Bill Gates steps down from Microsoft board to focus on philanthropic efforts
The co-founder of Microsoft has decided to step down from Microsoft's board to spend his time ‘focusing on how to solve some of the world's biggest problems’
In a post on LinkedIn, Microsoft co-founder Bill Gates announced on 13 March that he would be stepping down from the company’s board.
In the post, Gates wrote: “I have made the decision to step down from both of the public boards on which I serve – Microsoft and Berkshire Hathaway – to dedicate more time to philanthropic priorities, including global health and development, education, and my increasing engagement in tackling climate change.”
He said he would continue to work with Microsoft, even though he would no longer be a board member. “Microsoft will always be an important part of my life’s work, and I will continue to be engaged with Satya and the technical leadership to help shape the vision and achieve the company’s ambitious goals. I feel more optimistic than ever about the progress the company is making and how it can continue to benefit the world,” he wrote.
Gates and Paul Allen established Microsoft in 1975 to ride the wave of interest in “homebrew” computing – the nascent home computer market, which began with the world’s first home computer, the Altair 8800.
The pair took the inspired decision to provide an easy-to-use programming language for this new computer, and Microsoft Basic became the company’s first product.
As the home computer market grew, so did sales of Microsoft Basic. It became the de facto programming language for home computers, and when Apple co-founder Steve Wozniak was writing Basic on his own home computer, he eventually decided to use the Microsoft product instead.
Gates and Allen made the biggest breakthrough in corporate history when the pair were approached by IBM to provide an operating system for a secret project, Project Chess, that would become the IBM PC – IBM’s first small computer designed for individual users.
At the time, Microsoft did not have its own operating system, so it acquired one called Quick and Dirty Dos from the Seattle Computer Products.

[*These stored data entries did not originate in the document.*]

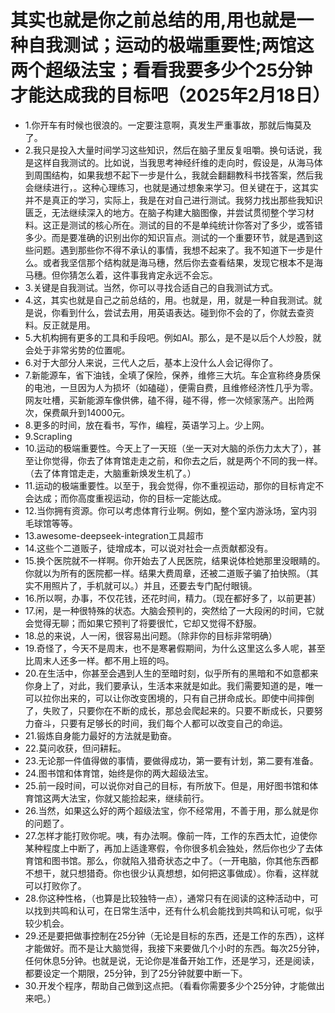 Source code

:# 其实也就是你之前总结的用,用也就是一种自我测试；运动的极端重要性;两馆这两个超级法宝；看看我要多少个25分钟才能达成我的目标吧（2025年2月18日） 

- 1.你开车有时候也很浪的。一定要注意啊，真发生严重事故，那就后悔莫及了。
- 2.我只是投入大量时间学习这些知识，然后在脑子里反复咀嚼。换句话说，我是这样自我测试的。比如说，当我思考神经纤维的走向时，假设是，从海马体到周围结构，如果我想不起下一步是什么，我就会翻翻教科书找答案，然后我会继续进行，。这种心理练习，也就是通过想象来学习。但关键在于，这其实并不是真正的学习，实际上，我是在对自己进行测试。我努力找出那些我知识匮乏，无法继续深入的地方。在脑子构建大脑图像，并尝试贯彻整个学习材料。这正是测试的核心所在。测试的目的不是单纯统计你答对了多少，或答错多少。而是要准确的识别出你的知识盲点。测试的一个重要环节，就是遇到这些问题。遇到那些你不得不承认的事情，我想不起来了。我不知道下一步是什么。或者我坚信那个结构就是海马穗，然后你去查看结果，发现它根本不是海马穗。但你猜怎么着，这件事我肯定永远不会忘。
- 3.关键是自我测试。当然，你可以寻找合适自己的自我测试方式。
- 4.这，其实也就是自己之前总结的，用。也就是，用，就是一种自我测试。就是说，你看到什么，尝试去用，用英语表达。碰到你不会的了，你就去查资料。反正就是用。
- 5.大机构拥有更多的工具和手段吧。例如AI。那么，是不是以后个人炒股，就会处于非常劣势的位置呢。
- 6.对于大部分人来说，三代人之后，基本上没什么人会记得你了。
- 7.新能源车，省下油钱，全填了保险，保养，维修三大坑。车企宣称终身质保的电池，一旦因为人为损坏（如磕碰），便需自费，且维修经济性几乎为零。网友吐槽，买新能源车像供佛，磕不得，碰不得，修一次倾家荡产。出险两次，保费飙升到14000元。
- 8.更多的时间，放在看书，写作，编程，英语学习上。少上网。
- 9.Scrapling
- 10.运动的极端重要性。今天上了一天班（坐一天对大脑的杀伤力太大了），甚至让你觉得，你去了体育馆走走之前，和你去之后，就是两个不同的我一样。（去了体育馆走走，大脑重新焕发生机了。）
- 11.运动的极端重要性。以至于，我会觉得，你不重视运动，那你的目标肯定不会达成；而你高度重视运动，你的目标一定能达成。
- 12.当你拥有资源。你可以考虑体育行业啊。例如，整个室内游泳场，室内羽毛球馆等等。
- 13.awesome-deepseek-integration工具超市
- 14.这些个二道贩子，徒增成本，可以说对社会一点贡献都没有。
- 15.换个医院就不一样啊。你开始去了人民医院，结果说体检她那里没眼睛的。你就以为所有的医院都一样。结果大费周章，还被二道贩子骗了拍快照。（其实不用照片了，手机就可以。）并且，还要去专门配付眼镜。
- 16.所以啊，办事，不仅花钱，还花时间，精力。（现在都好多了，以前更甚）
- 17.闲，是一种很特殊的状态。大脑会预判的，突然给了一大段闲的时间，它就会觉得无聊；而如果它预判了将要很忙，它却又觉得不舒服。 
- 18.总的来说，人一闲，很容易出问题。（除非你的目标非常明确）
- 19.奇怪了，今天不是周末，也不是寒暑假期间，为什么这里这么多人呢，甚至比周末人还多一样。都不用上班的吗。
- 20.在生活中，你甚至会遇到人生的至暗时刻，似乎所有的黑暗和不如意都来你身上了，对此，我们要承认，生活本来就是如此。我们需要知道的是，唯一可以拉你出来的，可以让你改变困境的，只有自己拼命成长。即使中间摔倒了，失败了，只要你在不断的成长，那总会爬起来的。只要不断成长，只要努力奋斗，只要有足够长的时间，我们每个人都可以改变自己的命运。
- 21.锻炼自身能力最好的方法就是勤奋。
- 22.莫问收获，但问耕耘。
- 23.无论那一件值得做的事情，要做得成功，第一要有计划，第二要有准备。
- 24.图书馆和体育馆，始终是你的两大超级法宝。
- 25.前一段时间，可以说你对自己的目标，有所放下。但是，用好图书馆和体育馆这两大法宝，你就又能捡起来，继续前行。
- 26.当然，如果这么好的两个超级法宝，你不经常用，不善于用，那么就是你的问题了。
- 27.怎样才能打败你呢。咦，有办法啊。像前一阵，工作的东西太忙，迫使你某种程度上中断了，再加上适逢寒假，令你很多机会独处，然后你也少了去体育馆和图书馆。那么，你就陷入猎奇状态之中了。（一开电脑，你其他东西都不想干，就只想猎奇。你也很少认真想想，如何把这事做成）。你看，这样就可以打败你了。
- 28.你这种性格，（也算是比较独特一点），通常只有在阅读的这种活动中，可以找到共鸣和认可，在日常生活中，还有什么机会能找到共鸣和认可呢，似乎较少机会。
- 29.还是要把做事控制在25分钟（无论是目标的东西，还是工作的东西），这样才能做好。而不是让大脑觉得，我接下来要做几个小时的东西。每次25分钟，任何休息5分钟。也就是说，无论你是准备开始工作，还是学习，还是阅读，都要设定一个期限，25分钟，到了25分钟就要中断一下。
- 30.开发个程序，帮助自己做到这点把。（看看你需要多少个25分钟，才能做出来吧。）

This became PC Dos, which shipped with the first IBM PC.
Since the PC was built on what is now known as industry standard hardware, all the components were off-the-shelf. The only part IBM actually had full control over was the basic input output system, or Bios, that enabled the operating system to talk to the keyboard, video and other PC component hardware.
Compaq was able to reverse engineer the Bios, enabling it to produce the world’s first 100% IBM compatible PC clone, the Compaq Luggable, which ran the Microsoft version of PC DOS.
As sales of PCs went exponential, sales of MS-DOS and later Windows also grew, making Gates a billionaire. In 1995, Gates was named the world’s richest man. Following a meeting in 2010 with fellow billionaire Warren Buffet, Gates and his wife Melinda pledged to give away their fortune to charity through the Bill and Melinda Gates foundation.
For the past two decades, the foundation has spent more than $24bn on global development programmes. In the foundation’s annual letter, posted on February 20, the pair wrote: “At its best, philanthropy takes risks that governments can’t and corporations won’t. Governments need to focus most of their resources on scaling proven solutions.
“Businesses have fiduciary responsibilities to their shareholders. But foundations like ours have the freedom to test out ideas that might not otherwise get tried, some of which may lead to breakthroughs.”